■ YOUR TASK ■
Type the listing below out again exactly. No images.

■ STUDY MATERIAL ■
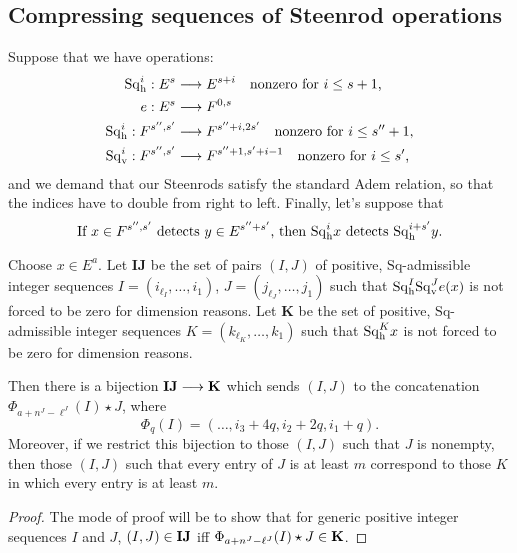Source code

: \documentclass[10pt]{article}
\newcommand{\Sq}{\mathrm{Sq}}
\begin{document}
\begin{CompressingSequencesOfSteenrodOperations}
\pagebreak
\section{Compressing sequences of Steenrod operations}
Suppose that we have operations:
\begin{alignat*}{2}
\Sq_\textup{h}^i:E^{s}&\to E^{s+i}\textup{\quad nonzero for $i\leq s+1$,}\\
e:E^{s}&\to F^{0,s}\\
\Sq_\textup{h}^i:F^{s'',s'}&\to F^{s''+i,2s'}\textup{\quad nonzero for $i\leq s''+1$,}\\
\Sq_\textup{v}^i:F^{s'',s'}&\to F^{s''+1,s'+i-1}\textup{\quad nonzero for $i\leq s'$,}
\end{alignat*}
and we demand that our Steenrods satisfy the standard Adem relation, so that the indices have to double from right to left. Finally, let's suppose that 
\[\textup{If $x\in F^{s'',s'}$ detects $y\in E^{s''+s'}$, then $\Sq_\textup{h}^ix$ detects $\Sq_\textup{h}^{i+s'}y$}.\]

Choose $x\in E^{a}$. Let $\textbf{IJ}$ be the set of pairs $(I,J)$ of positive, $\Sq$-admissible integer sequences $I=(i_{\ell_I},\ldots,i_1)$, $J=(j_{\ell_J},\ldots,j_1)$ such that $\Sq_\textup{h}^I\Sq_\textup{v}^Je(x)$ is not forced to be zero for dimension reasons. Let $\textbf{K}$ be the set of positive, $\Sq$-admissible integer sequences $K=(k_{\ell_K},\ldots,k_1)$ such that $\Sq_\textup{h}^Kx$ is not forced to be zero for dimension reasons.
\begin{prop}
Then there is a bijection $\textup{\textbf{IJ}}\to\textup{\textbf{K}}$ which sends $(I,J)$ to the concatenation $\Phi_{a+n^J-\ell^J}(I)\star J$, where 
\[\Phi_q(I)=(\ldots,i_3+4q,i_2+2q,i_1+q).\]
Moreover, if we restrict this bijection to those $(I,J)$ such that $J$ is nonempty, then those $(I,J)$ such that every entry of $J$ is at least $m$ correspond to those $K$ in which every entry is at least $m$.
\end{prop}
\begin{proof}
The mode of proof will be to show that for generic positive integer sequences $I$ and $J$, $(I,J)\in\textup{\textbf{IJ}}$ iff $\Phi_{a+n^J-\ell^J}(I)\star J\in\textup{\textbf{K}}$.


\end{proof}
\end{CompressingSequencesOfSteenrodOperations}
\end{document}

■ ANSWER SECTION ■
Source code

: \documentclass[10pt]{article}
\newcommand{\Sq}{\mathrm{Sq}}
\begin{document}
\begin{CompressingSequencesOfSteenrodOperations}
\pagebreak
\section{Compressing sequences of Steenrod operations}
Suppose that we have operations:
\begin{alignat*}{2}
\Sq_\textup{h}^i:E^{s}&\to E^{s+i}\textup{\quad nonzero for $i\leq s+1$,}\\
e:E^{s}&\to F^{0,s}\\
\Sq_\textup{h}^i:F^{s'',s'}&\to F^{s''+i,2s'}\textup{\quad nonzero for $i\leq s''+1$,}\\
\Sq_\textup{v}^i:F^{s'',s'}&\to F^{s''+1,s'+i-1}\textup{\quad nonzero for $i\leq s'$,}
\end{alignat*}
and we demand that our Steenrods satisfy the standard Adem relation, so that the indices have to double from right to left. Finally, let's suppose that 
\[\textup{If $x\in F^{s'',s'}$ detects $y\in E^{s''+s'}$, then $\Sq_\textup{h}^ix$ detects $\Sq_\textup{h}^{i+s'}y$}.\]

Choose $x\in E^{a}$. Let $\textbf{IJ}$ be the set of pairs $(I,J)$ of positive, $\Sq$-admissible integer sequences $I=(i_{\ell_I},\ldots,i_1)$, $J=(j_{\ell_J},\ldots,j_1)$ such that $\Sq_\textup{h}^I\Sq_\textup{v}^Je(x)$ is not forced to be zero for dimension reasons. Let $\textbf{K}$ be the set of positive, $\Sq$-admissible integer sequences $K=(k_{\ell_K},\ldots,k_1)$ such that $\Sq_\textup{h}^Kx$ is not forced to be zero for dimension reasons.
\begin{prop}
Then there is a bijection $\textup{\textbf{IJ}}\to\textup{\textbf{K}}$ which sends $(I,J)$ to the concatenation $\Phi_{a+n^J-\ell^J}(I)\star J$, where 
\[\Phi_q(I)=(\ldots,i_3+4q,i_2+2q,i_1+q).\]
Moreover, if we restrict this bijection to those $(I,J)$ such that $J$ is nonempty, then those $(I,J)$ such that every entry of $J$ is at least $m$ correspond to those $K$ in which every entry is at least $m$.
\end{prop}
\begin{proof}
The mode of proof will be to show that for generic positive integer sequences $I$ and $J$, $(I,J)\in\textup{\textbf{IJ}}$ iff $\Phi_{a+n^J-\ell^J}(I)\star J\in\textup{\textbf{K}}$.


\end{proof}
\end{CompressingSequencesOfSteenrodOperations}
\end{document}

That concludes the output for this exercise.